Diverse Workforce Retention Strategies
1. Create a Retention Plan
You wouldn’t start working toward attracting talent from underserved communities without a roadmap, so you also need a specific plan in place to retain them. A retention plan can go a long way toward keeping the talent you’ve hired, but it’s important to remember it needs to be individualized because all employees have different needs—even employees within the same demographic. This plan should include conducting a series of “stay interviews” at least twice a year, which involves finding out what employees’ expectations are and what the organization can do to meet them. Whether they want more money, opportunities for growth, or work flexibility, companies should find out what matters most to workers from untapped backgrounds and create individual goals for keeping each of them.

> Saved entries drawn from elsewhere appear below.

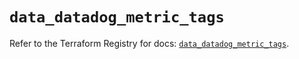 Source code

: # `data_datadog_metric_tags`

Refer to the Terraform Registry for docs: [`data_datadog_metric_tags`](https://registry.terraform.io/providers/datadog/datadog/3.72.0/docs/data-sources/metric_tags).
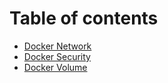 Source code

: # Table of contents

* [Docker Network](docker-network.md)
* [Docker Security](docker-security.md)
* [Docker Volume](docker-volume.md)
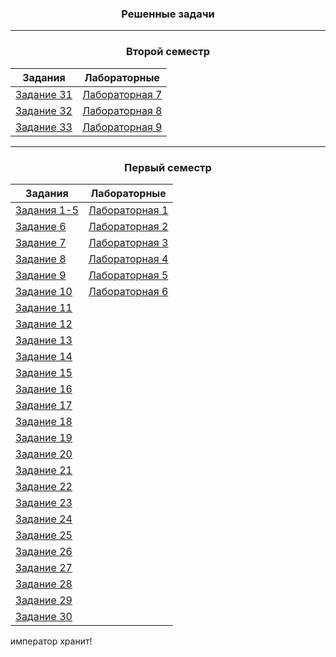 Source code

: <h3>
<p align="center">
Решенные задачи
</p>
</h3>

---

<h3>
<p align="center">
Второй семестр
</p>
</h3> 

| Задания | Лабораторные |
|---------|--------------|
| [Задание 31](Tasks/Task31/task31.cpp) |  [Лабораторная 7](Labs/Lab7/report7.md) |
| [Задание 32](Tasks/Task32/task32.cpp) |  [Лабораторная 8](Labs/Lab8/report8.md) |
| [Задание 33](Tasks/Task33/task33.cpp) |  [Лабораторная 9](Labs/Lab9/report9.md) |

---

<h3>
<p align="center">
Первый семестр
</p>
</h3> 

| Задания | Лабораторные |
|---------|--------------|
| [Задания 1-5](Tasks/Task1-5/task1-5.cpp) | [Лабораторная 1](Labs/Lab1/report1.md)|
| [Задание 6](Tasks/Task6/task6.cpp) | [Лабораторная 2](Labs/Lab2/report2.md)|
| [Задание 7](Tasks/Task7/task7.cpp) | [Лабораторная 3](Labs/Lab3/report3.md)|
| [Задание 8](Tasks/Task8/task8.cpp) | [Лабораторная 4](Labs/Lab4/report4.md)|
| [Задание 9](Tasks/Task9/task9.cpp) | [Лабораторная 5](Labs/Lab5/report5.md)|
| [Задание 10](Tasks/Task10/task10.cpp) | [Лабораторная 6](Labs/Lab6/report6.md)|
| [Задание 11](Tasks/Task11/task11.cpp) |
| [Задание 12](Tasks/Task12/task12.cpp) |
| [Задание 13](Tasks/Task13/task13.cpp) |
| [Задание 14](Tasks/Task14/task14.cpp) |
| [Задание 15](Tasks/Task15/task15.cpp) |
| [Задание 16](Tasks/Task16/task16.cpp) |
| [Задание 17](Tasks/Task17/task17.cpp) |
| [Задание 18](Tasks/Task18/task18.cpp) |
| [Задание 19](Tasks/Task19/task19.cpp) |
| [Задание 20](Tasks/Task20/task20.cpp) |
| [Задание 21](Tasks/Task21/task21.cpp) |
| [Задание 22](Tasks/Task22/task22.cpp) |
| [Задание 23](Tasks/Task23/task23.cpp) |
| [Задание 24](Tasks/Task24/task24.cpp) |
| [Задание 25](Tasks/Task25/task25.cpp) |
| [Задание 26](Tasks/Task26/task26.cpp) |
| [Задание 27](Tasks/Task27/task27.cpp) |
| [Задание 28](Tasks/Task28/task28.cpp) |
| [Задание 29](Tasks/Task29/task29.cpp) |
| [Задание 30](Tasks/Task30/t30.cpp) |

император хранит! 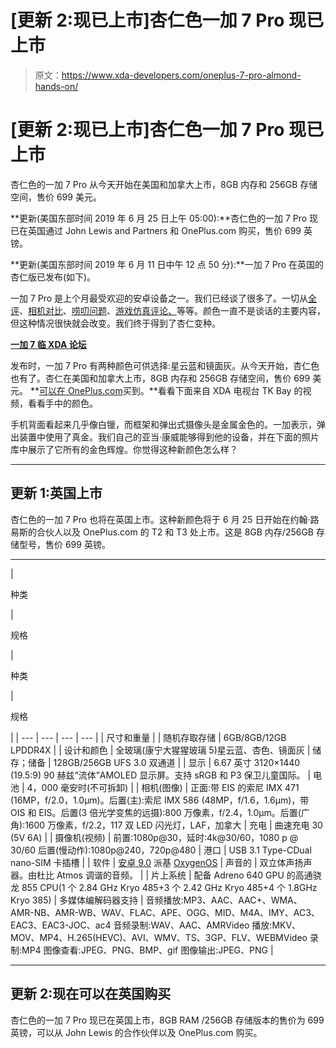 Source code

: # [更新 2:现已上市]杏仁色一加 7 Pro 现已上市

> 原文：<https://www.xda-developers.com/oneplus-7-pro-almond-hands-on/>

# [更新 2:现已上市]杏仁色一加 7 Pro 现已上市

杏仁色的一加 7 Pro 从今天开始在美国和加拿大上市，8GB 内存和 256GB 存储空间，售价 699 美元。

**更新(美国东部时间 2019 年 6 月 25 日上午 05:00):**杏仁色的一加 7 Pro 现已在英国通过 John Lewis and Partners 和 OnePlus.com 购买，售价 699 英镑。

**更新(美国东部时间 2019 年 6 月 11 日中午 12 点 50 分):**一加 7 Pro 在英国的杏仁版已发布(如下)。

一加 7 Pro 是上个月最受欢迎的安卓设备之一。我们已经谈了很多了。一切从[全评](https://www.xda-developers.com/oneplus-7-pro-review/)、[相机对比](https://www.xda-developers.com/honor-20-pro-oneplus-7-samsung-galaxy-s10-camera-comparison/)、[唠叨问题](https://www.xda-developers.com/oneplus-7-pro-ghost-touch-issues/)、[游戏仿真评论、](https://www.xda-developers.com/oneplus-7-pro-review-gamecube-wii-emulation/)等等。颜色一直不是谈话的主要内容，但这种情况很快就会改变。我们终于得到了杏仁变种。

**[一加 7 临 XDA 论坛](https://forum.xda-developers.com/oneplus-7-pro)**

发布时，一加 7 Pro 有两种颜色可供选择:星云蓝和镜面灰。从今天开始，杏仁色也有了。杏仁在美国和加拿大上市，8GB 内存和 256GB 存储空间，售价 699 美元。 **[可以在 OnePlus.com](https://onepluscom.pxf.io/c/2233363/916678/12532?subId1=UUxdaUeUpU25013&subId2=exda&u=https%3A%2F%2Fwww.oneplus.com%2Fus%2F7pro&ourl=https%3A%2F%2Fwww.oneplus.com%2F7pro)买到。**看看下面来自 XDA 电视台 TK Bay 的视频，看看手中的颜色。

手机背面看起来几乎像白镴，而框架和弹出式摄像头是金属金色的。一加表示，弹出装置中使用了真金。我们自己的亚当·康威能够得到他的设备，并在下面的照片库中展示了它所有的金色辉煌。你觉得这种新颜色怎么样？

* * *

## 更新 1:英国上市

杏仁色的一加 7 Pro 也将在英国上市。这种新颜色将于 6 月 25 日开始在约翰·路易斯的合伙人以及 OnePlus.com 的 T2 和 T3 处上市。这是 8GB 内存/256GB 存储型号，售价 699 英镑。

* * *

| 

种类

 | 

规格

 | 

种类

 | 

规格

 |
| --- | --- | --- | --- |
| 尺寸和重量 |  | 随机存取存储 | 6GB/8GB/12GB LPDDR4X |
| 设计和颜色 | 全玻璃(康宁大猩猩玻璃 5)星云蓝、杏色、镜面灰 | 储存；储备 | 128GB/256GB UFS 3.0 双通道 |
| 显示 | 6.67 英寸 3120×1440 (19.5:9) 90 赫兹“流体”AMOLED 显示屏。支持 sRGB 和 P3 保卫儿童国际。 | 电池 | 4，000 毫安时(不可拆卸) |
| 相机(图像) | 正面:带 EIS 的索尼 IMX 471 (16MP，f/2.0，1.0μm)。后置(主):索尼 IMX 586 (48MP，f/1.6，1.6μm)，带 OIS 和 EIS。后置(3 倍光学变焦的远摄):800 万像素，f/2.4，1.0μm。后置(广角):1600 万像素，f/2.2，117 双 LED 闪光灯，LAF，加拿大 | 充电 | 曲速充电 30 (5V 6A) |
| 摄像机(视频) | 前置:1080p@30，延时:4k@30/60，1080 p @ 30/60 后置(慢动作):1080p@240，720p@480 | 港口 | USB 3.1 Type-CDual nano-SIM 卡插槽 |
| 软件 | [安卓 9.0](https://www.xda-developers.com/tag/androidpie/) 派基 [OxygenOS](https://www.xda-developers.com/tag/oxygenos/) | 声音的 | 双立体声扬声器。由杜比 Atmos 调谐的音频。 |
| 片上系统 | 配备 Adreno 640 GPU 的高通骁龙 855 CPU(1 个 2.84 GHz Kryo 485+3 个 2.42 GHz Kryo 485+4 个 1.8GHz Kryo 385) | 多媒体编解码器支持 | 音频播放:MP3、AAC、AAC+、WMA、AMR-NB、AMR-WB、WAV、FLAC、APE、OGG、MID、M4A、IMY、AC3、EAC3、EAC3-JOC、ac4 音频录制:WAV、AAC、AMRVideo 播放:MKV、MOV、MP4、H.265(HEVC)、AVI、WMV、TS、3GP、FLV、WEBMVideo 录制:MP4 图像查看:JPEG、PNG、BMP、gif 图像输出:JPEG、PNG |

* * *

## 更新 2:现在可以在英国购买

杏仁色的一加 7 Pro 现已在英国上市，8GB RAM /256GB 存储版本的售价为 699 英镑，可以从 John Lewis 的合作伙伴以及 OnePlus.com 购买。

2. Fine-Tune the Recruitment Process
Since the first interaction candidates have with your organization is during the recruitment process, you need to ensure it leaves a good impression so it’s clear you’re fostering an inclusive environment for all workers. To help fine-tune your recruitment process, start with providing bias training for all employees so they can examine the conscious and unconscious biases they hold toward different groups. This will help everyone, especially hiring managers, understand how their beliefs impact the way they view groups of workers, so they can make strides to correct those ideas and treat all employees with fairness and respect.
In addition, companies should look at their hiring process from start to finish to determine if there are improvements that need to be made. If candidates from historically underrepresented communities drop off at certain places in the hiring funnel, investigate what is happening and correct the problems. For example, if a lot of candidates drop off during the interview stage, look at ways to standardize interviews so all candidates are asked the same questions, which will prevent biases from creeping into the process.
3. Understand Turnover
Do you know why employees from underrepresented communities leave your company? Just as stay interviews can help you understand what employees need to retain them, exit interviews can provide valuable information about why workers chose to leave. Be sure to use an outside firm for these interviews because making them anonymous removes concerns about getting an employment recommendation, so people will feel free enough to be honest in their assessments.
4. Provide Inclusive Onboarding
Since the first six months are the most crucial period when it comes to retaining employees, you need an onboarding program that is welcoming and sets up talent for long-term success at your organization. Instead of making this a time for just filling out paperwork and throwing new hires into the cultural waters to sink or swim, use the onboarding period to truly integrate them into the workforce and train them on what it takes to thrive at your company.
5. Provide Avenues for Growth
If your company isn’t providing equal opportunities for advancement, you’re not going to retain employees from untapped groups. To avoid this pitfall, provide a path for advancement for all workers, and give them the tools they need to achieve their goals. Provide training opportunities so employees’ skills and knowledge continuously grow and prepares them to move up the ladder in your organization. Also, mentoring from managerial staff, particularly those who are members of underserved communities, gives workers an understanding of what success looks like and how they can achieve it.
Attracting talent from historically marginalized communities is important, but it won’t help you reach your goals unless you avoid creating a leaky bucket of turnover that sabotages your efforts. These five retention strategies can help you create the diverse workplace you want, and ensure you become an employer people want to work for long term.